Clarence Page
Washington Times
November 30, 2005
New York City: After this year’s International Press Freedom Awards dinner, a former reporter remarked to me the honorees’ inspiring stories made her “think about getting back into real journalism again,” with her accent on “real.” “Me, too,” I responded spontaneously, feeling unusually humbled by the realities of many of our overseas
colleagues. It’s been a rough year for American journalists. But things could be worse; we could be trying to work in China, Zimbabwe, Uzbekistan or rural Brazil. In those countries, death, jail, beatings, exile or intimidation color daily working conditions of this year’s recipients of the Press Freedom Awards, given by the Committee to Protect Journalists, of which I am a board member. This year, the tributes seemed to have a new edge. Journalists’ hardship and sacrifices in less-free societies remind us not only how much we take for granted in the United States but also how often our own press
freedoms seem under siege. We’ve seen one American reporter, Judith Miller, jailed this year ile working for the New York Times, and Rhode Island TV reporter Jim Taricani put under house arrest with an ankle bracelet in 2004. Dozens of others have been similarly threatened with subpoenas and jail while Congress drags its heels on a federal shield
law. As our own government fights for increasing secrecy in the name of the war on terrorism, more tyrannical regimes increasingly borrow such homeland-security rhetoric to cover up their own abuses.
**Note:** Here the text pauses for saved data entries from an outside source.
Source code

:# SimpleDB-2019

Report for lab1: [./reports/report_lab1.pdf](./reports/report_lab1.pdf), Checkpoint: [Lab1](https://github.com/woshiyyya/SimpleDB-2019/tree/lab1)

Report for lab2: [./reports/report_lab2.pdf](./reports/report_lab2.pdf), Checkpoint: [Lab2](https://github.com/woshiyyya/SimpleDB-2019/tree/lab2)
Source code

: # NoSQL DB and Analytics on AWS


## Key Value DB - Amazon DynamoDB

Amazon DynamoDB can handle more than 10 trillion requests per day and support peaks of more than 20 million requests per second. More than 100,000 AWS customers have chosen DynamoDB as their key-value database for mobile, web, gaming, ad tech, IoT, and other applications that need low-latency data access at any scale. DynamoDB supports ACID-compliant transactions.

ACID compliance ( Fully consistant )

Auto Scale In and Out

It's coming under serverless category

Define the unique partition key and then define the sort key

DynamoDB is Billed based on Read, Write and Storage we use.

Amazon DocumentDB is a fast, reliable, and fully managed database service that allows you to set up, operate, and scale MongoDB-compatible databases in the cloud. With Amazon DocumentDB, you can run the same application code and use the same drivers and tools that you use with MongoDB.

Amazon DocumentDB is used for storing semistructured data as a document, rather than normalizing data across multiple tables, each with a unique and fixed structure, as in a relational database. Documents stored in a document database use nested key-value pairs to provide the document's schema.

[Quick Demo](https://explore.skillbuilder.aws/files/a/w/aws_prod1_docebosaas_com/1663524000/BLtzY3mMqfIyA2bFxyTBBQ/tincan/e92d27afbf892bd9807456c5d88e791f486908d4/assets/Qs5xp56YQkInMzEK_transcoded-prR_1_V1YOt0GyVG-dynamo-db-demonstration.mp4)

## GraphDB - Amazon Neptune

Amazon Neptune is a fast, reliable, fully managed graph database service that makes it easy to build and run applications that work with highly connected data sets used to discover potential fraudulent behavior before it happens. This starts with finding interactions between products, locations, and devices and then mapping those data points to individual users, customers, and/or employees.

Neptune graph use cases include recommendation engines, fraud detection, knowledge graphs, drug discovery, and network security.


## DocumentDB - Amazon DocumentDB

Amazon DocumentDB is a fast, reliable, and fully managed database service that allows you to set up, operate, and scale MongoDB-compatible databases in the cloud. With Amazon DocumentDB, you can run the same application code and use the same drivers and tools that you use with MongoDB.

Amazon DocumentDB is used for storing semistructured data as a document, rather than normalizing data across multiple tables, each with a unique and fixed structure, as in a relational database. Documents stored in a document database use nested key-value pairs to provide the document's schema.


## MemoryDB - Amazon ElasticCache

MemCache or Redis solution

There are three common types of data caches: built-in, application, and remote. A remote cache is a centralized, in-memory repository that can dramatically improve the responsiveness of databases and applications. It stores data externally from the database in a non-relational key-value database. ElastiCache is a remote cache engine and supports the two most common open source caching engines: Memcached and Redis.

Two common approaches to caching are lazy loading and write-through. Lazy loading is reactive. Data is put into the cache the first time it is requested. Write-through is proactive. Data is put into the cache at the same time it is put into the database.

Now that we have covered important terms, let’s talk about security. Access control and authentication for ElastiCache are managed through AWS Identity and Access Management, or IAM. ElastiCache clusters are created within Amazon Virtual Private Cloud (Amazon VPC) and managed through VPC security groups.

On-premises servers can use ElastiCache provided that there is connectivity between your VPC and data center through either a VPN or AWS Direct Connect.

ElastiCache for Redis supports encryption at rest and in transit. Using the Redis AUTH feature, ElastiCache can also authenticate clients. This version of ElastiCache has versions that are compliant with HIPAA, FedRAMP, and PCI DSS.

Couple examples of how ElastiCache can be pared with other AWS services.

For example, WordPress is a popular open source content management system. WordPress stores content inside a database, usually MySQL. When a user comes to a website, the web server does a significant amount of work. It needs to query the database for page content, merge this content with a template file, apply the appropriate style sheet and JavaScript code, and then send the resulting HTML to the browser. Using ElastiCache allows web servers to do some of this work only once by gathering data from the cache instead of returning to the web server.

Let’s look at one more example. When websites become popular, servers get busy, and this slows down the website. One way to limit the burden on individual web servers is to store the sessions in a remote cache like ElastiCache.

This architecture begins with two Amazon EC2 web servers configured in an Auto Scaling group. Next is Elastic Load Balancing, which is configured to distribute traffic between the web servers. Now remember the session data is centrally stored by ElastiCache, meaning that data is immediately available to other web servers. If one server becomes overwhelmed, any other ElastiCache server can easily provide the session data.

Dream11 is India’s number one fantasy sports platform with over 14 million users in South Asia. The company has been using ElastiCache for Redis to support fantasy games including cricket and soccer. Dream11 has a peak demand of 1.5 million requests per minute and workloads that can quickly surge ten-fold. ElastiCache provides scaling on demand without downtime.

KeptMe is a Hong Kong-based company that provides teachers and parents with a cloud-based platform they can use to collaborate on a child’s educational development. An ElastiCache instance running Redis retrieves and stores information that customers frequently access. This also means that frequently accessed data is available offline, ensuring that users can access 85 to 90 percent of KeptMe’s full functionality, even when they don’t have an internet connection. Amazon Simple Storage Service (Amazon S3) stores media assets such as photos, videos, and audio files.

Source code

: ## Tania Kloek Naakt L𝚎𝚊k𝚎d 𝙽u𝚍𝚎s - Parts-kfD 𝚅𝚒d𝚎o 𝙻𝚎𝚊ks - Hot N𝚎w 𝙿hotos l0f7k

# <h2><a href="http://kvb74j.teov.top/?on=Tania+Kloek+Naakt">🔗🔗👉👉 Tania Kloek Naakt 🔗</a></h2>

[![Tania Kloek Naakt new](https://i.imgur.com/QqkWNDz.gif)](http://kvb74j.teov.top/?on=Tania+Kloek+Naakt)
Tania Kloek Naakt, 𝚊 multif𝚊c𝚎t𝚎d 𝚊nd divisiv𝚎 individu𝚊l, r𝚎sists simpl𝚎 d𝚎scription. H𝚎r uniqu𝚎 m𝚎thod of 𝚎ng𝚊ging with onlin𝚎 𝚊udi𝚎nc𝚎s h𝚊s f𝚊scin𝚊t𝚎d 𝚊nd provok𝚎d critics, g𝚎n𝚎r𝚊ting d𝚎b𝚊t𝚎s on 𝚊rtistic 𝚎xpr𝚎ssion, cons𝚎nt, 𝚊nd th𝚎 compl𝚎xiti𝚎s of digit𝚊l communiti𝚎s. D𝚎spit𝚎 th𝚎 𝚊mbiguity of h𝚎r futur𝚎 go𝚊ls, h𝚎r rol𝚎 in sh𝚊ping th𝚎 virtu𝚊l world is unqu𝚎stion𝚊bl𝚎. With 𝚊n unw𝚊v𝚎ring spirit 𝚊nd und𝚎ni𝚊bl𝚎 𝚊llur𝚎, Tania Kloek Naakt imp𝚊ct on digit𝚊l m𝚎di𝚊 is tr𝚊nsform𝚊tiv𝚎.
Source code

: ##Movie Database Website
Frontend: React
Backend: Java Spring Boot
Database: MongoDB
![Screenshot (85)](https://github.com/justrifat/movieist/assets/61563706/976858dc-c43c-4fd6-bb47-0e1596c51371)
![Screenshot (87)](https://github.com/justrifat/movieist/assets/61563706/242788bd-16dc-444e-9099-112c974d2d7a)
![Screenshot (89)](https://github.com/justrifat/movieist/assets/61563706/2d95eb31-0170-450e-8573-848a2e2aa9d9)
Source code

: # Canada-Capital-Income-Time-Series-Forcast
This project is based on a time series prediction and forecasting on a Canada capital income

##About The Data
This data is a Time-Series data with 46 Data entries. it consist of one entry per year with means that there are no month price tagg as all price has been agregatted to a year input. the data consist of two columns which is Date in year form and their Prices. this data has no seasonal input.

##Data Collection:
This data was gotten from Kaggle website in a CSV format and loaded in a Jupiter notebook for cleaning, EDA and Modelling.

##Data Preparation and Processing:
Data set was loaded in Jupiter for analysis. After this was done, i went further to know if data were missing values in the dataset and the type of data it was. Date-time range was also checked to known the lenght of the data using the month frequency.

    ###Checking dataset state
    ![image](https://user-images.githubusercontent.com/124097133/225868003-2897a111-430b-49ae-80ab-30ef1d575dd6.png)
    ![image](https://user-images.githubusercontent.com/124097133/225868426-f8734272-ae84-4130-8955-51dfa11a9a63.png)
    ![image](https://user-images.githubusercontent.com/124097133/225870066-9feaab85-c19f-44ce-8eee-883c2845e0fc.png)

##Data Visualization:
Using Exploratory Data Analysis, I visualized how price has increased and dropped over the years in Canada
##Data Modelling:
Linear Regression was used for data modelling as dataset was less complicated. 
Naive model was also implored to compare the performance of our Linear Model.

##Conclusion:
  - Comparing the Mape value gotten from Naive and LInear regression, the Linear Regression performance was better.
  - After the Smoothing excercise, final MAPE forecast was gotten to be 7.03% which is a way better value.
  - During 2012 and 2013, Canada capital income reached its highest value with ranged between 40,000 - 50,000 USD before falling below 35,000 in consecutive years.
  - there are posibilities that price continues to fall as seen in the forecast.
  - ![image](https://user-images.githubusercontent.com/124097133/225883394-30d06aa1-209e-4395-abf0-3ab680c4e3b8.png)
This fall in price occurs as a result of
And as our international trade grows, American companies increasingly ignore human-rights abuses to win favors from tyrannical regimes. One of this year’s CPJ honorees, for example, was jailed in China, a perennial international leader for jailing journalists. Shi Tao, 37, a Chinese journalist, is serving a 10-year sentence for “leaking state secrets abroad.” Translation: He posted on the Internet a Propaganda Department memo that instructed Chinese journalists in the government-approved way to cover the 15th anniversary of the Tiananmen Square massacre. If you
follow the news, you also may know his arrest resulted from a troubling cooperation between China’s repressive police and the American company Yahoo, which has refused to discuss the affair, except for brief press statements about cooperating with host countries’ laws. Another honoree, Brazilian editor Lucio Flavio Pinto, 56, was too tangled up in harassing lawsuits to leave his Amazonian hometown to receive his award in person. Investigating corruption and deforestation has made him the enemy of powerfully well-connected big business people, one of whom punched him in a restaurant – on camera. Missing even one of his almost daily court appearances could land him in jail, said his daughter, Juliana da Chuna Pinto, who accepted the award on her father’s behalf. One of the other two honorees could not return to her home country and the other was about to do so only with great courage. Galima Bukharbaeva, 31, cannot return to Uzbekistan for fear of imprisonment or other reprisal stemming from her reporting of police torture, repression of Islamic activists and other state-sponsored abuses in the former Soviet republic. While reporting a May 13 massacre of civilians
in the city of Andijan, a bullet tore through her backpack, piercing her notebook and press pass, when troops opened fire on demonstrators. And Zimbabwean lawyer Beatrice Mtetwa, 47, is the first nonjournalist honored by CPJ after she was followed and arrested and beaten for her work on behalf of journalists, foreign and domestic, who have dared to
operate independently of dictator-President Robert Mugabe. With almost all independent journalists and correspondents driven out of the country, there is little press freedom left in Zimbabwe to protect. The result, as Mrs. Mtetwa pointed out, is a growing freedom for Mr. Mugabe and his cronies to do whatever they want, unexposed by journalists. We
take press freedom for granted in the United States.